• **Assignment**
Carry none of the pictures over; write out the complete data exactly.

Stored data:

▬▬▬▬▬▬

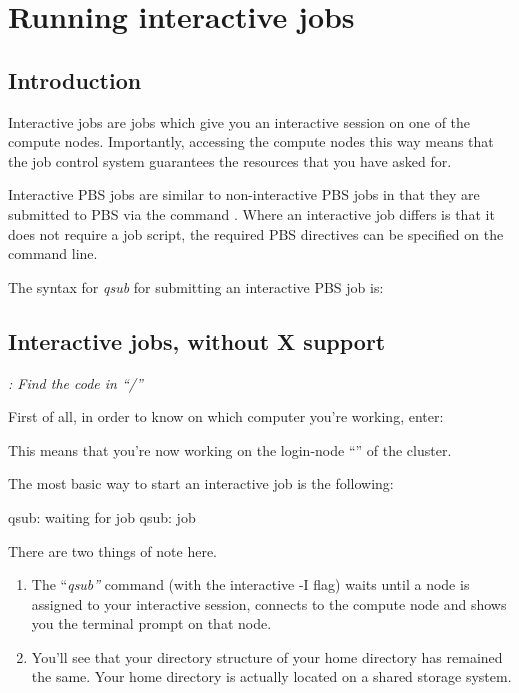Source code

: \chapter{Running interactive jobs}

\section{Introduction}

Interactive jobs are jobs which give you an interactive session on one of the
compute nodes. Importantly, accessing the compute nodes this way means that the
job control system guarantees the resources that you have asked for.

Interactive PBS jobs are similar to non-interactive PBS jobs in that they are
submitted to PBS via the command . Where an interactive job
differs is that it does not require a job script, the required PBS directives
can be specified on the command line.

The syntax for \emph{qsub} for submitting an interactive PBS job is:
\begin{prompt}
\end{prompt}

\section{Interactive jobs, without X support}

\emph{: Find the code in
``\tilde/\exampledir''}

First of all, in order to know on which computer you're working, enter:
\begin{prompt}
\end{prompt}

This means that you're now working on the login-node ``\emph{\loginnode}'' of
the \hpc cluster.

The most basic way to start an interactive job is the following:
\begin{prompt}
qsub: waiting for job %
qsub: job %
\end{prompt}

There are two things of note here.

\begin{enumerate}
  \item  The ``\emph{qsub''} command (with the interactive -I
      flag) waits until a node is assigned to your interactive session,
      connects to the compute node and shows you the terminal prompt on that
      node.
  \item  You'll see that your directory structure of your home directory has
      remained the same. Your home directory is actually located on a shared
      storage system.
\end{enumerate}

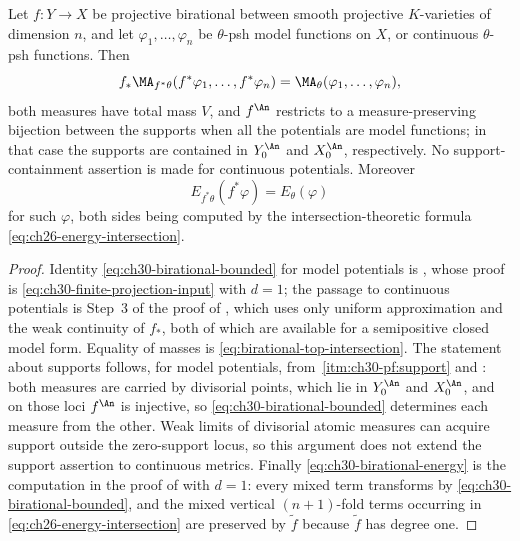 \begin{theorem}
\label{thm:ch30-birational-identification}
Let \(f:Y\to X\) be projective birational between smooth projective
\(K\)-varieties of dimension \(n\), and let \(\varphi_1,\ldots,\varphi_n\)
be \(\theta\)-psh model functions on \(X\), or continuous
\(\theta\)-psh functions.  Then
\begin{equation}
\label{eq:ch30-birational-bounded}
 f_*\MA_{f^*\theta}(f^*\varphi_1,\ldots,f^*\varphi_n)
 =\MA_\theta(\varphi_1,\ldots,\varphi_n),
\end{equation}
both measures have total mass \(V\), and \(f^{\An}\) restricts to a
measure-preserving bijection between the supports when all the potentials
are model functions; in that case the supports are contained in
\(Y^{\An}_0\) and \(X^{\An}_0\), respectively.  No support-containment
assertion is made for continuous potentials.  Moreover
\begin{equation}
\label{eq:ch30-birational-energy}
 E_{f^*\theta}(f^*\varphi)=E_\theta(\varphi)
\end{equation}
for such \(\varphi\), both sides being computed by the
intersection-theoretic formula \eqref{eq:ch26-energy-intersection}.
\end{theorem}

\begin{proof}
Identity \eqref{eq:ch30-birational-bounded} for model potentials is
, whose proof is
\eqref{eq:ch30-finite-projection-input} with \(d=1\); the passage to
continuous potentials is Step~3 of the proof of
, which uses only uniform approximation and
the weak continuity of \(f_*\), both of which are available for a
semipositive closed model form.  Equality of masses is
\eqref{eq:birational-top-intersection}.  The statement about supports
follows, for model potentials, from
\,\cref{itm:ch30-pf:support} and
: both measures are carried by
divisorial points, which lie in \(Y^{\An}_0\) and \(X^{\An}_0\), and on
those loci \(f^{\An}\) is injective, so
\eqref{eq:ch30-birational-bounded} determines each measure from the other.
Weak limits of divisorial atomic measures can acquire support outside the
zero-support locus, so this argument does not extend the support assertion
to continuous metrics.  Finally
\eqref{eq:ch30-birational-energy} is the computation in the proof of
 with \(d=1\): every mixed term
transforms by \eqref{eq:ch30-birational-bounded}, and the
mixed vertical \((n+1)\)-fold terms occurring in
\eqref{eq:ch26-energy-intersection} are preserved by
\(\tilde f\) because \(\tilde f\) has degree one.
\end{proof}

▬▬▬▬▬▬

• **Solution to this problem**
Source code

: \chapter{Running interactive jobs}

\section{Introduction}

Interactive jobs are jobs which give you an interactive session on one of the
compute nodes. Importantly, accessing the compute nodes this way means that the
job control system guarantees the resources that you have asked for.

Interactive PBS jobs are similar to non-interactive PBS jobs in that they are
submitted to PBS via the command . Where an interactive job
differs is that it does not require a job script, the required PBS directives
can be specified on the command line.

The syntax for \emph{qsub} for submitting an interactive PBS job is:
\begin{prompt}
\end{prompt}

\section{Interactive jobs, without X support}

\emph{: Find the code in
``\tilde/\exampledir''}

First of all, in order to know on which computer you're working, enter:
\begin{prompt}
\end{prompt}

This means that you're now working on the login-node ``\emph{\loginnode}'' of
the \hpc cluster.

The most basic way to start an interactive job is the following:
\begin{prompt}
qsub: waiting for job %
qsub: job %
\end{prompt}

There are two things of note here.

\begin{enumerate}
  \item  The ``\emph{qsub''} command (with the interactive -I
      flag) waits until a node is assigned to your interactive session,
      connects to the compute node and shows you the terminal prompt on that
      node.
  \item  You'll see that your directory structure of your home directory has
      remained the same. Your home directory is actually located on a shared
      storage system.
\end{enumerate}

 \begin{theorem}
\label{thm:ch30-birational-identification}
Let \(f:Y\to X\) be projective birational between smooth projective
\(K\)-varieties of dimension \(n\), and let \(\varphi_1,\ldots,\varphi_n\)
be \(\theta\)-psh model functions on \(X\), or continuous
\(\theta\)-psh functions.  Then
\begin{equation}
\label{eq:ch30-birational-bounded}
 f_*\MA_{f^*\theta}(f^*\varphi_1,\ldots,f^*\varphi_n)
 =\MA_\theta(\varphi_1,\ldots,\varphi_n),
\end{equation}
both measures have total mass \(V\), and \(f^{\An}\) restricts to a
measure-preserving bijection between the supports when all the potentials
are model functions; in that case the supports are contained in
\(Y^{\An}_0\) and \(X^{\An}_0\), respectively.  No support-containment
assertion is made for continuous potentials.  Moreover
\begin{equation}
\label{eq:ch30-birational-energy}
 E_{f^*\theta}(f^*\varphi)=E_\theta(\varphi)
\end{equation}
for such \(\varphi\), both sides being computed by the
intersection-theoretic formula \eqref{eq:ch26-energy-intersection}.
\end{theorem}

\begin{proof}
Identity \eqref{eq:ch30-birational-bounded} for model potentials is
, whose proof is
\eqref{eq:ch30-finite-projection-input} with \(d=1\); the passage to
continuous potentials is Step~3 of the proof of
, which uses only uniform approximation and
the weak continuity of \(f_*\), both of which are available for a
semipositive closed model form.  Equality of masses is
\eqref{eq:birational-top-intersection}.  The statement about supports
follows, for model potentials, from
\,\cref{itm:ch30-pf:support} and
: both measures are carried by
divisorial points, which lie in \(Y^{\An}_0\) and \(X^{\An}_0\), and on
those loci \(f^{\An}\) is injective, so
\eqref{eq:ch30-birational-bounded} determines each measure from the other.
Weak limits of divisorial atomic measures can acquire support outside the
zero-support locus, so this argument does not extend the support assertion
to continuous metrics.  Finally
\eqref{eq:ch30-birational-energy} is the computation in the proof of
 with \(d=1\): every mixed term
transforms by \eqref{eq:ch30-birational-bounded}, and the
mixed vertical \((n+1)\)-fold terms occurring in
\eqref{eq:ch26-energy-intersection} are preserved by
\(\tilde f\) because \(\tilde f\) has degree one.
\end{proof}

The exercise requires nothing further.